NO.6

 

 如月小春について、まるで他人事のように書くなんて無理。
 けれどその書いた言葉について考えると、溢れるように言いたいことが出てくるノダ。
 (今回はその「言いたいこと」の一つ)

 しかし……、一体全体、これはセリフなのだろうか?
 たしかにセリフだ。「A・R―芥川龍之介素描」の中にある。ある一つの肉体の「想い」の中にある。
 ところが出典は、芥川のエッセイから拾った文章であって、話し言葉ではない。それをセリフにしてしまう。

 こういうところに如月小春の才能と異常さが同居している。

 つぶやき。言葉。単語。助詞。音。記号。
 滑らかでない言葉のつながり。断片。どもり。吃音。
 意味。無意味。断然。連想。
 けれど、物語。ストーリー。流れ、がある。
 一字、一句、ゆるがせにはできない、のだ……。

 ひとつの単語、音のなかにあふれるように、物語が沸き立つように、書くこと。語ること。演じること。それが彼女にとっての「一番遠くから見て、確かな一編の物語」だったのでないか?

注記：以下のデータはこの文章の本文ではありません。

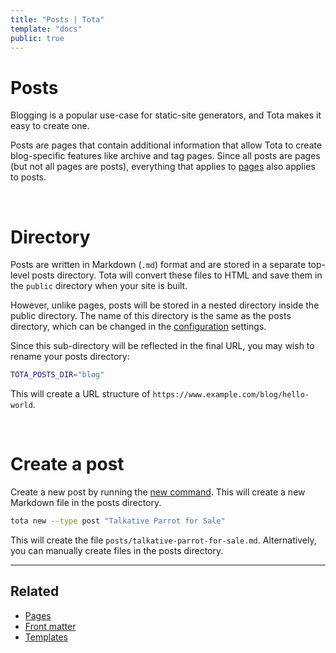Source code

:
 ```yaml
---
title: "Posts | Tota"
template: "docs"
public: true
---
```


# Posts

Blogging is a popular use-case for static-site generators, and Tota makes it easy to create one.

Posts are pages that contain additional information that allow Tota to create blog-specific features like archive and tag pages. Since all posts are pages (but not all pages are posts), everything that applies to [pages](/docs/pages) also applies to posts.

<br>

# Directory

Posts are written in Markdown (`.md`) format and are stored in a separate top-level posts directory. Tota will convert these files to HTML and save them in the `public` directory when your site is built.

However, unlike pages, posts will be stored in a nested directory inside the public directory. The name of this directory is the same as the posts directory, which can be changed in the [configuration](/docs/configuration#directory) settings.

Since this sub-directory will be reflected in the final URL, you may wish to rename your posts directory:

```bash
TOTA_POSTS_DIR="blog"
```

This will create a URL structure of `https://www.example.com/blog/hello-world`.

<br>

# Create a post

Create a new post by running the [new command](/docs/commands/#new). This will create a new Markdown file in the posts directory.

```bash
tota new --type post "Talkative Parrot for Sale"
```

This will create the file `posts/talkative-parrot-for-sale.md`. Alternatively, you can manually create files in the posts directory.

<hr>

## Related

- [Pages](/docs/pages)
- [Front matter](/docs/front-matter)
- [Templates](/docs/templates)
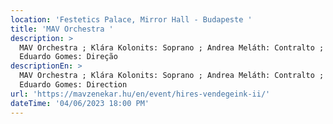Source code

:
 ```yaml
---
location: 'Festetics Palace, Mirror Hall - Budapeste '
title: 'MAV Orchestra '
description: >
  MAV Orchestra ; Klára Kolonits: Soprano ; Andrea Meláth: Contralto ; José
  Eduardo Gomes: Direção
descriptionEn: >
  MAV Orchestra ; Klára Kolonits: Soprano ; Andrea Meláth: Contralto ; José
  Eduardo Gomes: Direction
url: 'https://mavzenekar.hu/en/event/hires-vendegeink-ii/'
dateTime: '04/06/2023 18:00 PM'
---
```


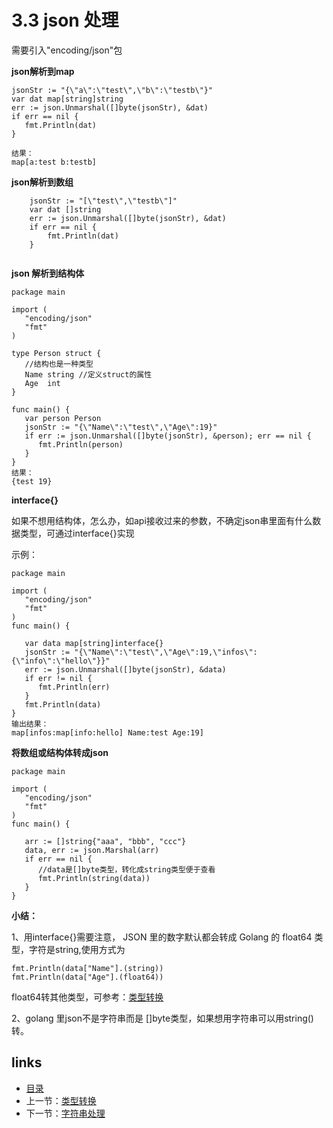 # **3.3 json 处理**

需要引入"encoding/json"包

**json解析到map**

```
jsonStr := "{\"a\":\"test\",\"b\":\"testb\"}"
var dat map[string]string
err := json.Unmarshal([]byte(jsonStr), &dat)
if err == nil {
   fmt.Println(dat)
}

结果：
map[a:test b:testb]
```

**json解析到数组**

```
	jsonStr := "[\"test\",\"testb\"]"
	var dat []string
	err := json.Unmarshal([]byte(jsonStr), &dat)
	if err == nil {
		fmt.Println(dat)
	}


```

**json 解析到结构体**

```
package main

import (
   "encoding/json"
   "fmt"
)

type Person struct {
   //结构也是一种类型
   Name string //定义struct的属性
   Age  int
}

func main() {   
   var person Person
   jsonStr := "{\"Name\":\"test\",\"Age\":19}"
   if err := json.Unmarshal([]byte(jsonStr), &person); err == nil {
      fmt.Println(person)
   }
}
结果：
{test 19}
```

**interface{}**

如果不想用结构体，怎么办，如api接收过来的参数，不确定json串里面有什么数据类型，可通过interface{}实现

示例：

```
package main

import (
   "encoding/json"
   "fmt"
)
func main() {

   var data map[string]interface{}
   jsonStr := "{\"Name\":\"test\",\"Age\":19,\"infos\":{\"info\":\"hello\"}}"
   err := json.Unmarshal([]byte(jsonStr), &data)
   if err != nil {
      fmt.Println(err)
   }
   fmt.Println(data)
}
输出结果：
map[infos:map[info:hello] Name:test Age:19]
```

**将数组或结构体转成json**

```
package main

import (
   "encoding/json"
   "fmt"
)
func main() { 

   arr := []string{"aaa", "bbb", "ccc"}
   data, err := json.Marshal(arr)
   if err == nil {
      //data是[]byte类型，转化成string类型便于查看
      fmt.Println(string(data))
   }
}
```



**小结：**

1、用interface{}需要注意， JSON 里的数字默认都会转成 Golang 的 float64 类型，字符是string,使用方式为

```
fmt.Println(data["Name"].(string))
fmt.Println(data["Age"].(float64))
```

float64转其他类型，可参考：[类型转换](https://github.com/guyan0319/golang_development_notes/blob/master/zh/3.2.md)

2、golang 里json不是字符串而是 []byte类型，如果想用字符串可以用string()转。

## links

- [目录](https://github.com/guyan0319/golang_development_notes/blob/master/zh/preface.md)
- 上一节：[类型转换](https://github.com/guyan0319/golang_development_notes/blob/master/zh/3.2.md)
- 下一节：[字符串处理](https://github.com/guyan0319/golang_development_notes/blob/master/zh/3.4.md)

 自分と世界との間に、一枚の薄い(薄さという厚みすらない)フィルターがあって、それを通して、世界を眺めることが、彼女という人間であり、言葉であった。そのフィルターそのものが、彼女であった。そのフィルターのこちら側(観客にとっては向こう側)から、世界を眺める自分は、言語化され、表明される「自分」ではなく、世界とおなじように、他者によって発見されるのを待っている「迷子」だったのでないか、と思ってしまう。そのようにして誰かに「自分」を発見してほしかったのだ。そのようにして、自分=世界であると納得したかったのだ。
 そのようにして、不器用さと、たぐい稀な言語能力とが同居していたのだ……。

 だから、如月小春は今も言葉によって、われわれが世界を見るためのフィルターとして、生き続けている……。